Bandicoot is an npm library for doing rich text with React. It uses React hooks, is only 3.8kb gzipped (14kb ungzipped), and will keep you focused on writing your react components instead of grappling with your rich text editor.

Bandicoot Github page

Walkthrough

Components

Hooks

Concepts

Browser support

Bandicoot has been tested in Safari 10+, Edge 14+, Chrome, and Firefox. It does not support IE11.

Comparison to other rich text libraries

There are many free rich text libraries, such as Quill, Slate, tinymce, and DraftJS.

Here's a very incomplete comparison:

Library Size (not gzipped) License / Price Inline images Links "Atomic blocks" Built-in markdown support
Bandicoot 14kb MIT (free)
Quill 215kb MIT (free)
Slate 171kb BSD-3 (free)
TinyMCE 353kb GPL 2.1 (pay for plugins, support, storage, and no product attribution)
DraftJS 210kb Draft + Immutable MIT (free)

If you're curious how bandicoot got away with being so much smaller, check out this explanation.

Bandicoot's take

Bandicoot should enable developers to build an editor that (1) does what they need, (2) doesn't require 200kb of code, and (3) can actually be understood, modified, and debugged.
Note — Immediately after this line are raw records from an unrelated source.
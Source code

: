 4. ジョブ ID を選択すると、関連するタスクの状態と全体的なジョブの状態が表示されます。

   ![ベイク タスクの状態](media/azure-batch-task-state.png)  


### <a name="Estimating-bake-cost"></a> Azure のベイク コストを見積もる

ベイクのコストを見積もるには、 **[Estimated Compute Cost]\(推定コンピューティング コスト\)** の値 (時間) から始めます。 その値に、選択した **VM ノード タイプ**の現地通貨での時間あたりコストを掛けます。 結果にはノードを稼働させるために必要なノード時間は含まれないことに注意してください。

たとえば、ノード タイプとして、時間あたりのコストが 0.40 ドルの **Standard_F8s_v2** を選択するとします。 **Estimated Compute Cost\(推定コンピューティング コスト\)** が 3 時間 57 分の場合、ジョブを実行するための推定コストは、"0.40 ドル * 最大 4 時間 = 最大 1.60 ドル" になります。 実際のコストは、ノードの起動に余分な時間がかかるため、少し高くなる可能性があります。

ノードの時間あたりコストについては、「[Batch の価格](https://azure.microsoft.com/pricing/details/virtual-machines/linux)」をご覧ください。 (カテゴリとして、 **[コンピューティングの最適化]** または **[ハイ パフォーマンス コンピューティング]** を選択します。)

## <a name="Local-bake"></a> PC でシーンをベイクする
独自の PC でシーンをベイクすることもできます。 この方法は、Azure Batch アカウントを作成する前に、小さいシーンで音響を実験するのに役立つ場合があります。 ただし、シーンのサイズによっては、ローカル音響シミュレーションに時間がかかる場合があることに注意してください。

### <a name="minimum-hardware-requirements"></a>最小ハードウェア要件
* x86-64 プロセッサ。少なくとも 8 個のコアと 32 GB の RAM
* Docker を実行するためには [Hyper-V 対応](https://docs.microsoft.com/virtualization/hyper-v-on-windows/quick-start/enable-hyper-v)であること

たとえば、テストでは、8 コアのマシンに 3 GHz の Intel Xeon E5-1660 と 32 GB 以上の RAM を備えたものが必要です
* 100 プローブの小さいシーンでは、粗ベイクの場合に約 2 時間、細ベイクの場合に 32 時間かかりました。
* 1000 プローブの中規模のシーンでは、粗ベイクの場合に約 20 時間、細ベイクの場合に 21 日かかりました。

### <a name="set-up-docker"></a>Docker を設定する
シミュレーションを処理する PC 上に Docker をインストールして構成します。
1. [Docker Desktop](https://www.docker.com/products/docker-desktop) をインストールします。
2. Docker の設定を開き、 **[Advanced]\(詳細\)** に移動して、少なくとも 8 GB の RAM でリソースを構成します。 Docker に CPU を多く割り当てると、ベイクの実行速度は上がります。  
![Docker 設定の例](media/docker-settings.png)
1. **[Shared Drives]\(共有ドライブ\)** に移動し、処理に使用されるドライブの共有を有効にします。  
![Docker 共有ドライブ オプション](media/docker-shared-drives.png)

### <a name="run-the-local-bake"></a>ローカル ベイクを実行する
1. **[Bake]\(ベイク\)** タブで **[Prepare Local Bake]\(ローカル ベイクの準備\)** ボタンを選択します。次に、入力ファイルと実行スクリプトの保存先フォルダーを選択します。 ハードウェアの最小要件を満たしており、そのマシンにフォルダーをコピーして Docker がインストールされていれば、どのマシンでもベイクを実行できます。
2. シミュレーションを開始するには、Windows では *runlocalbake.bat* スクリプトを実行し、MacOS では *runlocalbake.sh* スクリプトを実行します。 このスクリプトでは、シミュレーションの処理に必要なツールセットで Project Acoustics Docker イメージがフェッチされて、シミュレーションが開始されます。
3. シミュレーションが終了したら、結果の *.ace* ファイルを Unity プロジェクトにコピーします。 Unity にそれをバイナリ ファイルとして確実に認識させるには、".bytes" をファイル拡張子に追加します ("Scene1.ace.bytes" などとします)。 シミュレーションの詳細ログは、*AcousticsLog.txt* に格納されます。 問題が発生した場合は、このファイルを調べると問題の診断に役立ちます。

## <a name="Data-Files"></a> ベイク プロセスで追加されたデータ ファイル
Abstraction is a double edged sword: the ideal rich text library is one where there are building blocks that developers can understand.

I've used rich text libraries for several years, and have always run into painful roadblocks. Bugs are often difficult to diagnose and nearly impossible to fix. Documentation seems good until I hit something I couldn't find in it. I am happy for library abstractions until I find myself reading the source code and wishing I was working with the DOM instead of the library. Storing HTML in the database seems fine but then I learn that the JSON representation is more important. Updating versions of a library is often painful. Browsers support rich text editing a lot better than they did ten years ago, but rich text libraries today are still just as complicated as they were then.

Bandicoot attempts to address those problems by using lightweight abstractions on top of existing DOM APIs. Rich text is inherently complicated, but the library you use for it shouldn't make it more complicated.